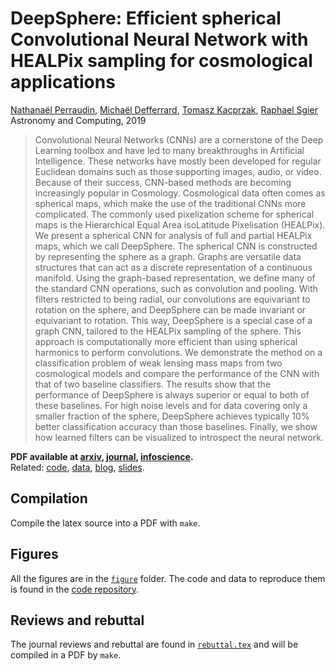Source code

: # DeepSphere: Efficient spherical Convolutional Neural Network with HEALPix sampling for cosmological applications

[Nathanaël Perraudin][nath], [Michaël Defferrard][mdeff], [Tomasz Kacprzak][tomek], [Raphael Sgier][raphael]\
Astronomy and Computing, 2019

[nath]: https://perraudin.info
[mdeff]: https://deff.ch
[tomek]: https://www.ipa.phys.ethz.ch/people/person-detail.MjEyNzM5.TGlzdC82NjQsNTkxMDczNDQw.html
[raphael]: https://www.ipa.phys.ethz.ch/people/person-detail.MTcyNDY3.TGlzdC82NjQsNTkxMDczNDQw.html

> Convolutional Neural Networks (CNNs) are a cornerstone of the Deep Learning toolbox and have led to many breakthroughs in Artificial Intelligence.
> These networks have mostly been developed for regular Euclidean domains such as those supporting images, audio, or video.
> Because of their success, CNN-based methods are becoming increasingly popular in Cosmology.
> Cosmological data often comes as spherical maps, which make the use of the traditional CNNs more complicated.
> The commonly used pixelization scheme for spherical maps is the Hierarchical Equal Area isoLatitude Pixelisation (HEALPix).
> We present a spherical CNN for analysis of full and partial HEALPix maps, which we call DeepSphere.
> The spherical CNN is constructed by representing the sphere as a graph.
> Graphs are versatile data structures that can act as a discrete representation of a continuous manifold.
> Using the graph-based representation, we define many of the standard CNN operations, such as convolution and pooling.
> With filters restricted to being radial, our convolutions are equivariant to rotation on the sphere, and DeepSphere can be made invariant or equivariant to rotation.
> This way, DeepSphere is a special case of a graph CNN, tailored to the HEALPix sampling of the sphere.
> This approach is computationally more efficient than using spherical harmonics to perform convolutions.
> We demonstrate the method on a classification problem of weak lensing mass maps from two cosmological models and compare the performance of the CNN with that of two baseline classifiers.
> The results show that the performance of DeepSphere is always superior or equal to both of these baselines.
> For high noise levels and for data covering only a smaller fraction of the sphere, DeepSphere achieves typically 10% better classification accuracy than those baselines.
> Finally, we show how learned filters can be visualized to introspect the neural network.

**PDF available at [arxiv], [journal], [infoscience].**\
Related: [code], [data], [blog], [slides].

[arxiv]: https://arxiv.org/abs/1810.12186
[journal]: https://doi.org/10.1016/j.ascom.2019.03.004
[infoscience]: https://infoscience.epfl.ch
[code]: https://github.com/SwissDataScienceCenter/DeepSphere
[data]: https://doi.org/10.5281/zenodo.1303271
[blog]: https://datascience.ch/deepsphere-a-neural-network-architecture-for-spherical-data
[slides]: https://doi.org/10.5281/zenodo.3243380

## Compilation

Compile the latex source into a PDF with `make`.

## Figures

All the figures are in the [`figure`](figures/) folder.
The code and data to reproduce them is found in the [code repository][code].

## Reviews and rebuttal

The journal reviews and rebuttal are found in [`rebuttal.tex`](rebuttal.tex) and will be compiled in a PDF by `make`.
__________________________________________________
◆ **TASK INSTRUCTIONS**:
Copy the records above exactly, beginning at the line that contains "of the sphere." and stopping after the line that contains "than those baselines.".

◆ **ANSWER SPACE**:
> This way, DeepSphere is a special case of a graph CNN, tailored to the HEALPix sampling of the sphere.
> This approach is computationally more efficient than using spherical harmonics to perform convolutions.
> We demonstrate the method on a classification problem of weak lensing mass maps from two cosmological models and compare the performance of the CNN with that of two baseline classifiers.
> The results show that the performance of DeepSphere is always superior or equal to both of these baselines.
> For high noise levels and for data covering only a smaller fraction of the sphere, DeepSphere achieves typically 10% better classification accuracy than those baselines.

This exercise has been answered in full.